▶ **Work required**: Set down the line that has "- **Indexes**: Strategic" and each line beneath it, through the last line of the entries, exactly and with no others.

------ Source material

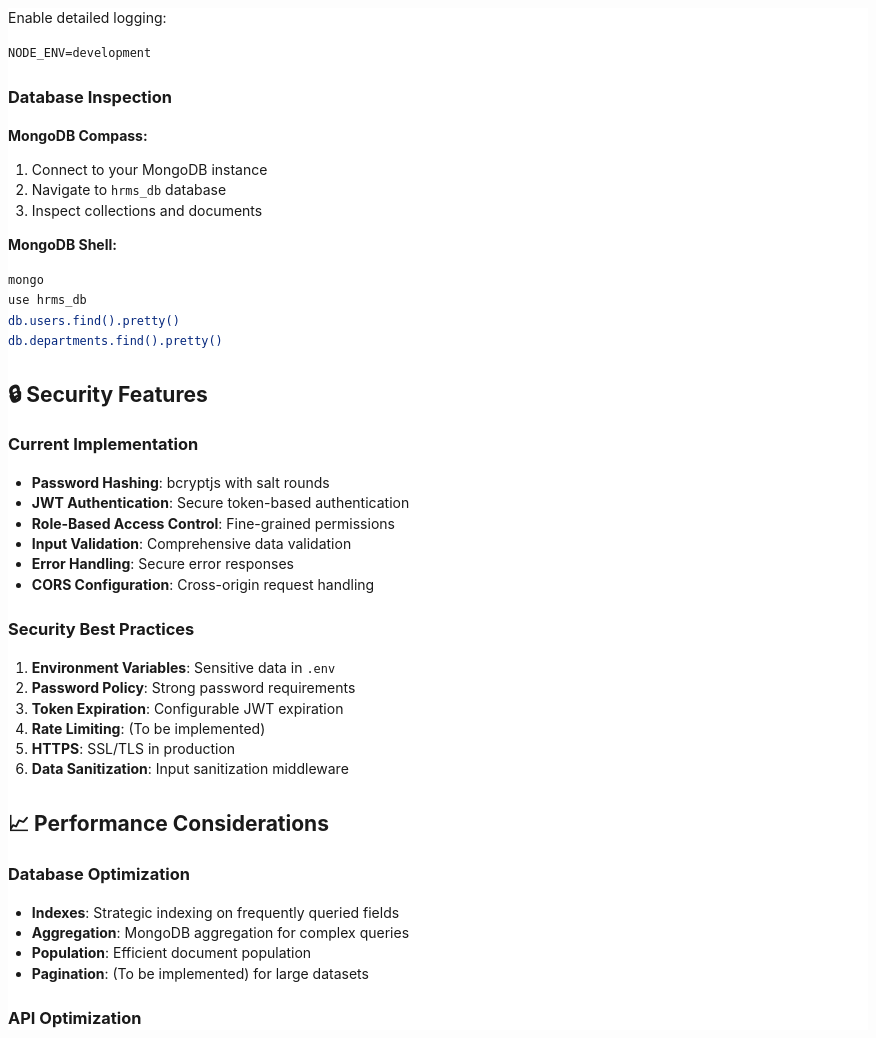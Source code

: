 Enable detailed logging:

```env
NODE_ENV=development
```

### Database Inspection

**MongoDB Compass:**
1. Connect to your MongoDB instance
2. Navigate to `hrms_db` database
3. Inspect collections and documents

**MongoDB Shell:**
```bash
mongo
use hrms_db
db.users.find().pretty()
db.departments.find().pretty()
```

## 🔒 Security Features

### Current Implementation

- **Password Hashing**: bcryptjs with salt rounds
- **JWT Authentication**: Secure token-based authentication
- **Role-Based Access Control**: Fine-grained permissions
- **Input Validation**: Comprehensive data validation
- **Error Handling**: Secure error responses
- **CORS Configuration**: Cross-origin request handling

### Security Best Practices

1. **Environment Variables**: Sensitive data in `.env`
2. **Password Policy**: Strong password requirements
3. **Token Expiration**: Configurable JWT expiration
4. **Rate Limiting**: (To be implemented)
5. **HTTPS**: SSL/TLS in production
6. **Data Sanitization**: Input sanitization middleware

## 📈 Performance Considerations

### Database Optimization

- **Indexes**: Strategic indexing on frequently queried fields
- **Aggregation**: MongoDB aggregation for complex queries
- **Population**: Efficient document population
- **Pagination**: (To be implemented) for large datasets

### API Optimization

------------

▶ **Answer to the exercise**:
- **Indexes**: Strategic indexing on frequently queried fields
- **Aggregation**: MongoDB aggregation for complex queries
- **Population**: Efficient document population
- **Pagination**: (To be implemented) for large datasets

### API Optimization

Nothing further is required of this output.